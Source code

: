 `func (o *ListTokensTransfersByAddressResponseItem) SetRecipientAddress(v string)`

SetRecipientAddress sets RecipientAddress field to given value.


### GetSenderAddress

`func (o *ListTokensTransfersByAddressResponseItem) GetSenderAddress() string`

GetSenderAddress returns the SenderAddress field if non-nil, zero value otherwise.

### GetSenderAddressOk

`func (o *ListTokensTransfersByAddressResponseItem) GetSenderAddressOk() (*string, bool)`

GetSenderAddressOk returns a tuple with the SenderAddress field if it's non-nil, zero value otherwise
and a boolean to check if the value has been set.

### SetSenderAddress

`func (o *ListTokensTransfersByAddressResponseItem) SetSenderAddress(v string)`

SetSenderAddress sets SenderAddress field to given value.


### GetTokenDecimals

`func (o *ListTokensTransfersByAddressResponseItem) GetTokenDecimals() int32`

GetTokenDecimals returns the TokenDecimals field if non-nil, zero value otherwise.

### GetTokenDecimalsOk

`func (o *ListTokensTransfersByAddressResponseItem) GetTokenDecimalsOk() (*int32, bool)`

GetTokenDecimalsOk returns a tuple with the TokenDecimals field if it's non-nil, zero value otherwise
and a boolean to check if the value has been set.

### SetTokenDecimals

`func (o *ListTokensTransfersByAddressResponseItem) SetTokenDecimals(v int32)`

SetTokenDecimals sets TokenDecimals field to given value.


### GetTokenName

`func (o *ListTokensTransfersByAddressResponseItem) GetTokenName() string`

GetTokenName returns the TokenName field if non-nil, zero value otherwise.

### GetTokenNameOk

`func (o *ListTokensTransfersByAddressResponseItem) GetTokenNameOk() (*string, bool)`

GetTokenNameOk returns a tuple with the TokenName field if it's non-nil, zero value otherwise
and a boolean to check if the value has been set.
──────────
▸ **Exercise aim**:
From the first line to the last, please write out the entries exactly.

▸ **Answer space**:
Source code

: `func (o *ListTokensTransfersByAddressResponseItem) SetRecipientAddress(v string)`

SetRecipientAddress sets RecipientAddress field to given value.


### GetSenderAddress

`func (o *ListTokensTransfersByAddressResponseItem) GetSenderAddress() string`

GetSenderAddress returns the SenderAddress field if non-nil, zero value otherwise.

### GetSenderAddressOk

`func (o *ListTokensTransfersByAddressResponseItem) GetSenderAddressOk() (*string, bool)`

GetSenderAddressOk returns a tuple with the SenderAddress field if it's non-nil, zero value otherwise
and a boolean to check if the value has been set.

### SetSenderAddress

`func (o *ListTokensTransfersByAddressResponseItem) SetSenderAddress(v string)`

SetSenderAddress sets SenderAddress field to given value.


### GetTokenDecimals

`func (o *ListTokensTransfersByAddressResponseItem) GetTokenDecimals() int32`

GetTokenDecimals returns the TokenDecimals field if non-nil, zero value otherwise.

### GetTokenDecimalsOk

`func (o *ListTokensTransfersByAddressResponseItem) GetTokenDecimalsOk() (*int32, bool)`

GetTokenDecimalsOk returns a tuple with the TokenDecimals field if it's non-nil, zero value otherwise
and a boolean to check if the value has been set.

### SetTokenDecimals

`func (o *ListTokensTransfersByAddressResponseItem) SetTokenDecimals(v int32)`

SetTokenDecimals sets TokenDecimals field to given value.


### GetTokenName

`func (o *ListTokensTransfersByAddressResponseItem) GetTokenName() string`

GetTokenName returns the TokenName field if non-nil, zero value otherwise.

### GetTokenNameOk

`func (o *ListTokensTransfersByAddressResponseItem) GetTokenNameOk() (*string, bool)`

GetTokenNameOk returns a tuple with the TokenName field if it's non-nil, zero value otherwise
and a boolean to check if the value has been set.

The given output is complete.